Exercise material START

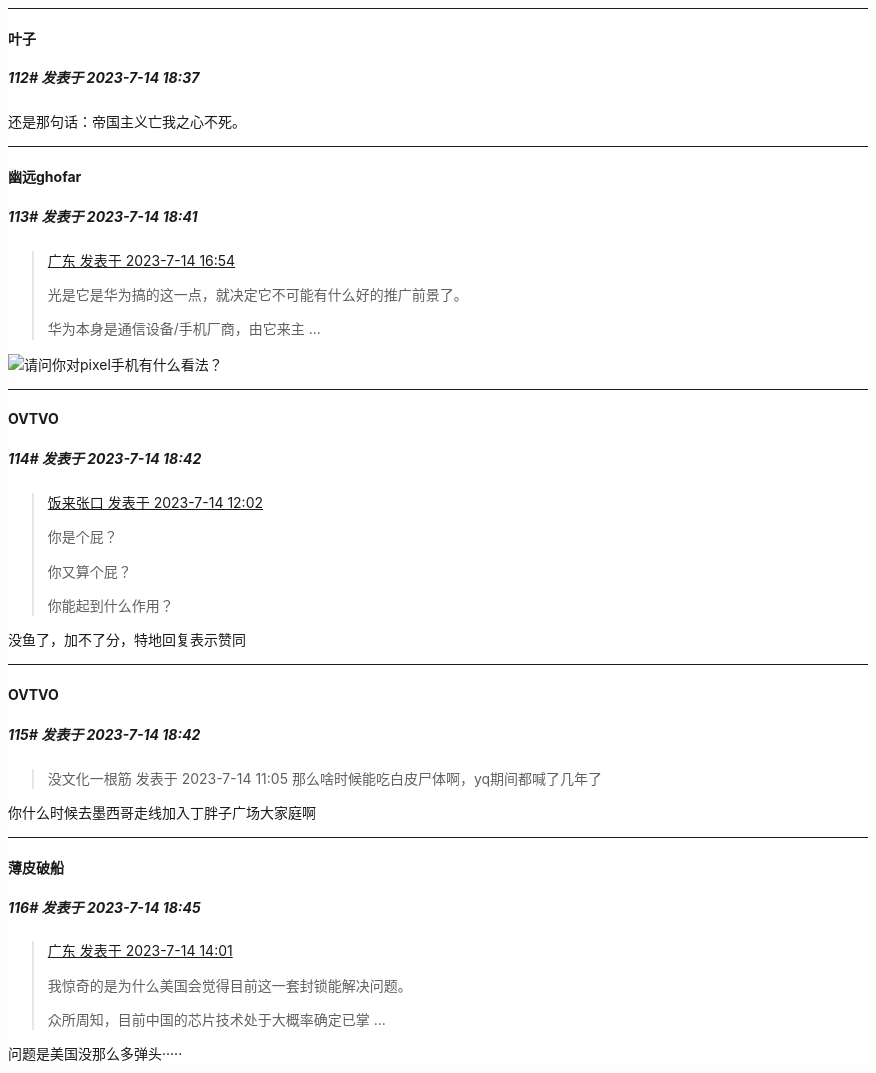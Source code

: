 *****

####  叶子  
##### 112#       发表于 2023-7-14 18:37

还是那句话：帝国主义亡我之心不死。

*****

####  幽远ghofar  
##### 113#       发表于 2023-7-14 18:41

<blockquote><a href="httphttps://bbs.saraba1st.com/2b/forum.php?mod=redirect&amp;goto=findpost&amp;pid=61661200&amp;ptid=2144379" target="_blank">广东 发表于 2023-7-14 16:54</a>

光是它是华为搞的这一点，就决定它不可能有什么好的推广前景了。

华为本身是通信设备/手机厂商，由它来主 ...</blockquote>
<img src="https://static.saraba1st.com/image/smiley/face2017/039.png" referrerpolicy="no-referrer">请问你对pixel手机有什么看法？

*****

####  OVTVO  
##### 114#       发表于 2023-7-14 18:42

<blockquote><a href="httphttps://bbs.saraba1st.com/2b/forum.php?mod=redirect&amp;goto=findpost&amp;pid=61657860&amp;ptid=2144379" target="_blank">饭来张口 发表于 2023-7-14 12:02</a>

你是个屁？

你又算个屁？

你能起到什么作用？</blockquote>
没鱼了，加不了分，特地回复表示赞同

*****

####  OVTVO  
##### 115#       发表于 2023-7-14 18:42

<blockquote>没文化一根筋 发表于 2023-7-14 11:05
那么啥时候能吃白皮尸体啊，yq期间都喊了几年了</blockquote>
你什么时候去墨西哥走线加入丁胖子广场大家庭啊


*****

####  薄皮破船  
##### 116#       发表于 2023-7-14 18:45

<blockquote><a href="httphttps://bbs.saraba1st.com/2b/forum.php?mod=redirect&amp;goto=findpost&amp;pid=61659081&amp;ptid=2144379" target="_blank">广东 发表于 2023-7-14 14:01</a>

我惊奇的是为什么美国会觉得目前这一套封锁能解决问题。

众所周知，目前中国的芯片技术处于大概率确定已掌 ...</blockquote>
问题是美国没那么多弹头·····
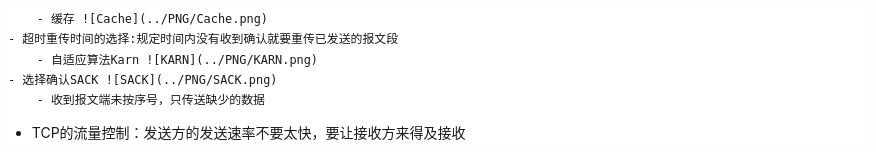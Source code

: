         - 缓存 ![Cache](../PNG/Cache.png)
    - 超时重传时间的选择:规定时间内没有收到确认就要重传已发送的报文段
        - 自适应算法Karn ![KARN](../PNG/KARN.png)
    - 选择确认SACK ![SACK](../PNG/SACK.png)
        - 收到报文端未按序号，只传送缺少的数据
- TCP的流量控制：发送方的发送速率不要太快，要让接收方来得及接收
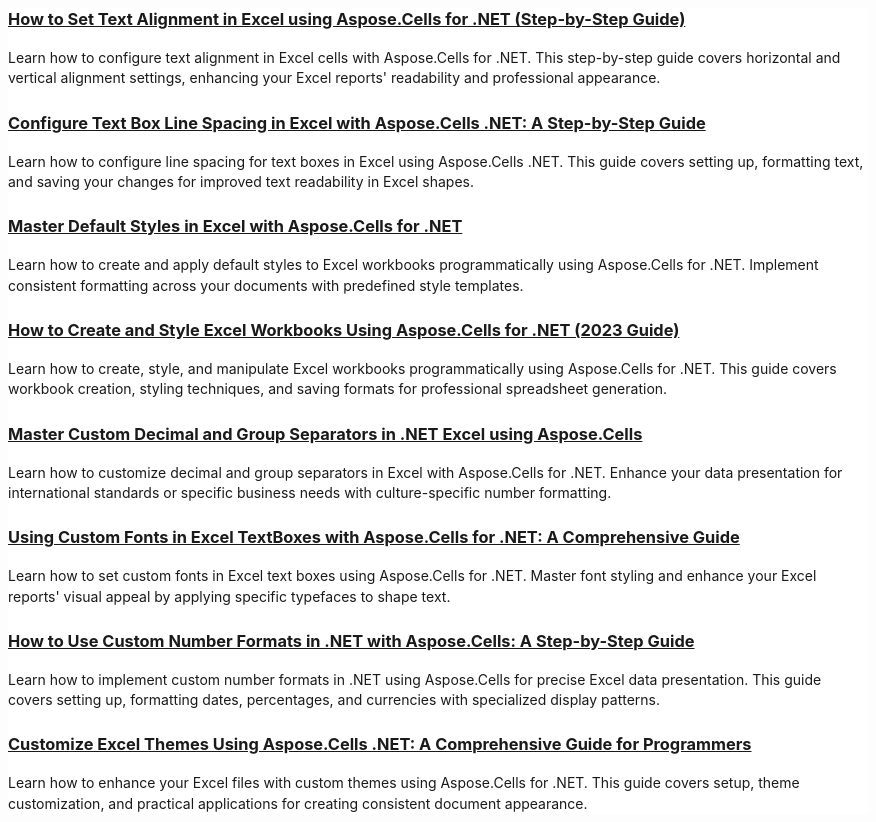 ### [How to Set Text Alignment in Excel using Aspose.Cells for .NET (Step-by-Step Guide)](./configure-text-alignment-excel-aspose-cells-dot-net)
Learn how to configure text alignment in Excel cells with Aspose.Cells for .NET. This step-by-step guide covers horizontal and vertical alignment settings, enhancing your Excel reports' readability and professional appearance.

### [Configure Text Box Line Spacing in Excel with Aspose.Cells .NET&#58; A Step-by-Step Guide](./configure-text-box-line-spacing-aspose-cells-net)
Learn how to configure line spacing for text boxes in Excel using Aspose.Cells .NET. This guide covers setting up, formatting text, and saving your changes for improved text readability in Excel shapes.

### [Master Default Styles in Excel with Aspose.Cells for .NET](./create-apply-default-styles-aspose-cells-dotnet)
Learn how to create and apply default styles to Excel workbooks programmatically using Aspose.Cells for .NET. Implement consistent formatting across your documents with predefined style templates.

### [How to Create and Style Excel Workbooks Using Aspose.Cells for .NET (2023 Guide)](./create-style-excel-workbooks-aspose-cells-dotnet)
Learn how to create, style, and manipulate Excel workbooks programmatically using Aspose.Cells for .NET. This guide covers workbook creation, styling techniques, and saving formats for professional spreadsheet generation.

### [Master Custom Decimal and Group Separators in .NET Excel using Aspose.Cells](./custom-decimal-separators-net-aspose-cells)
Learn how to customize decimal and group separators in Excel with Aspose.Cells for .NET. Enhance your data presentation for international standards or specific business needs with culture-specific number formatting.

### [Using Custom Fonts in Excel TextBoxes with Aspose.Cells for .NET&#58; A Comprehensive Guide](./custom-fonts-excel-text-box-aspose-cells-net)
Learn how to set custom fonts in Excel text boxes using Aspose.Cells for .NET. Master font styling and enhance your Excel reports' visual appeal by applying specific typefaces to shape text.

### [How to Use Custom Number Formats in .NET with Aspose.Cells&#58; A Step-by-Step Guide](./custom-number-formats-net-aspose-cells-guide)
Learn how to implement custom number formats in .NET using Aspose.Cells for precise Excel data presentation. This guide covers setting up, formatting dates, percentages, and currencies with specialized display patterns.

### [Customize Excel Themes Using Aspose.Cells .NET&#58; A Comprehensive Guide for Programmers](./customize-excel-themes-aspose-cells-dotnet)
Learn how to enhance your Excel files with custom themes using Aspose.Cells for .NET. This guide covers setup, theme customization, and practical applications for creating consistent document appearance.
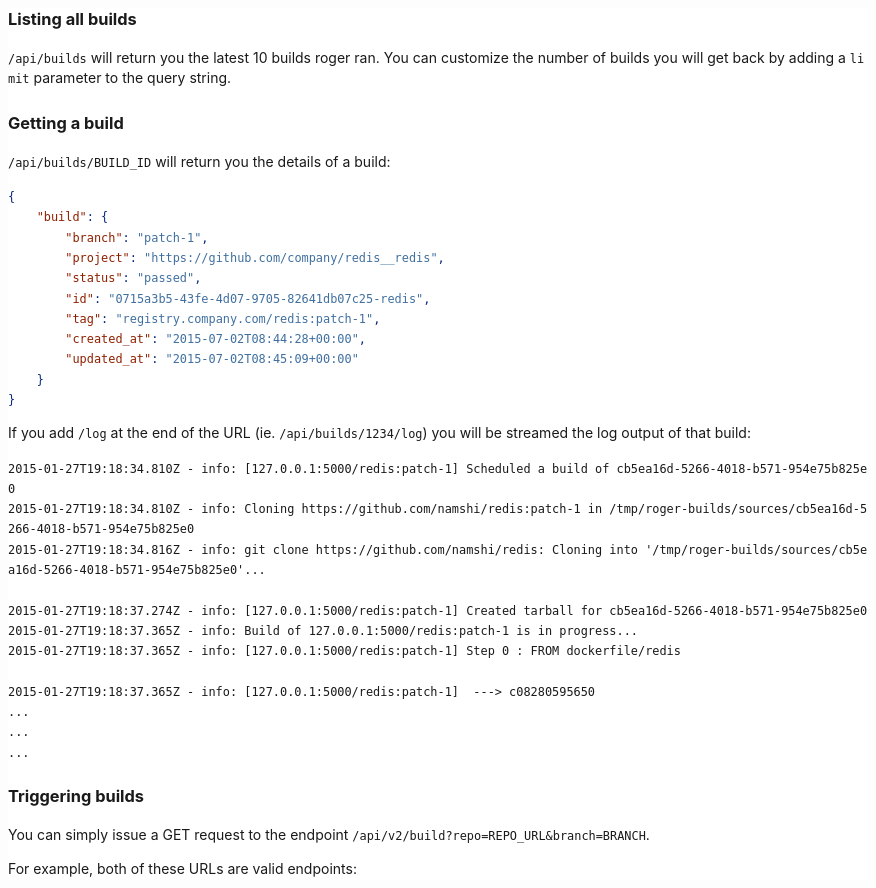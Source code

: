 ### Listing all builds

`/api/builds` will return you the latest
10 builds roger ran. You can customize the
number of builds you will get back by adding
a `limit` parameter to the query string.

### Getting a build

`/api/builds/BUILD_ID` will return you the
details of a build:

``` json
{
    "build": {
        "branch": "patch-1",
        "project": "https://github.com/company/redis__redis",
        "status": "passed",
        "id": "0715a3b5-43fe-4d07-9705-82641db07c25-redis",
        "tag": "registry.company.com/redis:patch-1",
        "created_at": "2015-07-02T08:44:28+00:00",
        "updated_at": "2015-07-02T08:45:09+00:00"
    }
}
```

If you add `/log` at the end of the URL (ie. `/api/builds/1234/log`)
you will be streamed the log output of that build:

```
2015-01-27T19:18:34.810Z - info: [127.0.0.1:5000/redis:patch-1] Scheduled a build of cb5ea16d-5266-4018-b571-954e75b825e0
2015-01-27T19:18:34.810Z - info: Cloning https://github.com/namshi/redis:patch-1 in /tmp/roger-builds/sources/cb5ea16d-5266-4018-b571-954e75b825e0
2015-01-27T19:18:34.816Z - info: git clone https://github.com/namshi/redis: Cloning into '/tmp/roger-builds/sources/cb5ea16d-5266-4018-b571-954e75b825e0'...

2015-01-27T19:18:37.274Z - info: [127.0.0.1:5000/redis:patch-1] Created tarball for cb5ea16d-5266-4018-b571-954e75b825e0
2015-01-27T19:18:37.365Z - info: Build of 127.0.0.1:5000/redis:patch-1 is in progress...
2015-01-27T19:18:37.365Z - info: [127.0.0.1:5000/redis:patch-1] Step 0 : FROM dockerfile/redis

2015-01-27T19:18:37.365Z - info: [127.0.0.1:5000/redis:patch-1]  ---> c08280595650
...
...
...
```

### Triggering builds

You can simply issue a GET request to the endpoint
`/api/v2/build?repo=REPO_URL&branch=BRANCH`.

For example, both of these URLs are valid endpoints:
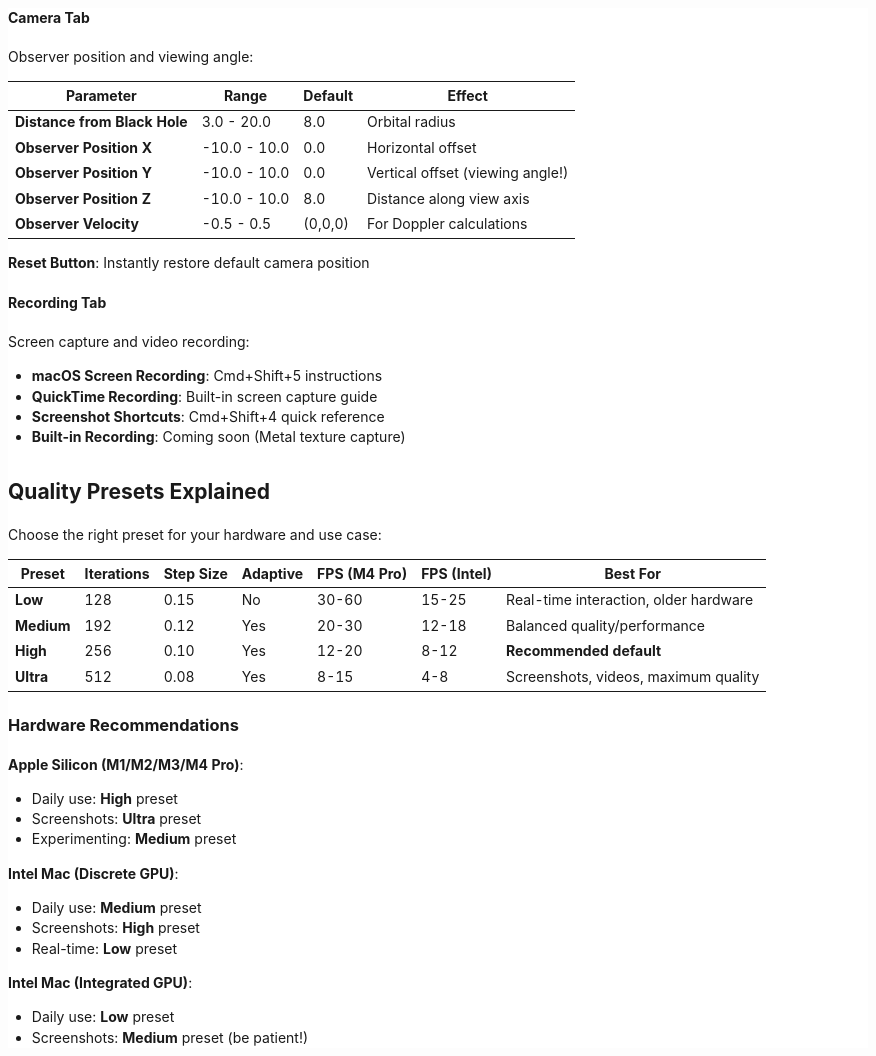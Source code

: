 #### Camera Tab
Observer position and viewing angle:

| Parameter | Range | Default | Effect |
|-----------|-------|---------|--------|
| **Distance from Black Hole** | 3.0 - 20.0 | 8.0 | Orbital radius |
| **Observer Position X** | -10.0 - 10.0 | 0.0 | Horizontal offset |
| **Observer Position Y** | -10.0 - 10.0 | 0.0 | Vertical offset (viewing angle!) |
| **Observer Position Z** | -10.0 - 10.0 | 8.0 | Distance along view axis |
| **Observer Velocity** | -0.5 - 0.5 | (0,0,0) | For Doppler calculations |

**Reset Button**: Instantly restore default camera position

#### Recording Tab
Screen capture and video recording:

- **macOS Screen Recording**: Cmd+Shift+5 instructions
- **QuickTime Recording**: Built-in screen capture guide
- **Screenshot Shortcuts**: Cmd+Shift+4 quick reference
- **Built-in Recording**: Coming soon (Metal texture capture)

## Quality Presets Explained

Choose the right preset for your hardware and use case:

| Preset | Iterations | Step Size | Adaptive | FPS (M4 Pro) | FPS (Intel) | Best For |
|--------|-----------|-----------|----------|----------|-------------|----------|
| **Low** | 128 | 0.15 | No | 30-60 | 15-25 | Real-time interaction, older hardware |
| **Medium** | 192 | 0.12 | Yes | 20-30 | 12-18 | Balanced quality/performance |
| **High** | 256 | 0.10 | Yes | 12-20 | 8-12 | **Recommended default** |
| **Ultra** | 512 | 0.08 | Yes | 8-15 | 4-8 | Screenshots, videos, maximum quality |

### Hardware Recommendations

**Apple Silicon (M1/M2/M3/M4 Pro)**:
- Daily use: **High** preset
- Screenshots: **Ultra** preset
- Experimenting: **Medium** preset

**Intel Mac (Discrete GPU)**:
- Daily use: **Medium** preset
- Screenshots: **High** preset
- Real-time: **Low** preset

**Intel Mac (Integrated GPU)**:
- Daily use: **Low** preset
- Screenshots: **Medium** preset (be patient!)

Exercise material END

*Your assignment*: Only lines containing the string "spacing" are needed. Pull each of them out of the records above.

*Output of the exercise*:
### [Configure Text Box Line Spacing in Excel with Aspose.Cells .NET&#58; A Step-by-Step Guide](./configure-text-box-line-spacing-aspose-cells-net)
Learn how to configure line spacing for text boxes in Excel using Aspose.Cells .NET. This guide covers setting up, formatting text, and saving your changes for improved text readability in Excel shapes.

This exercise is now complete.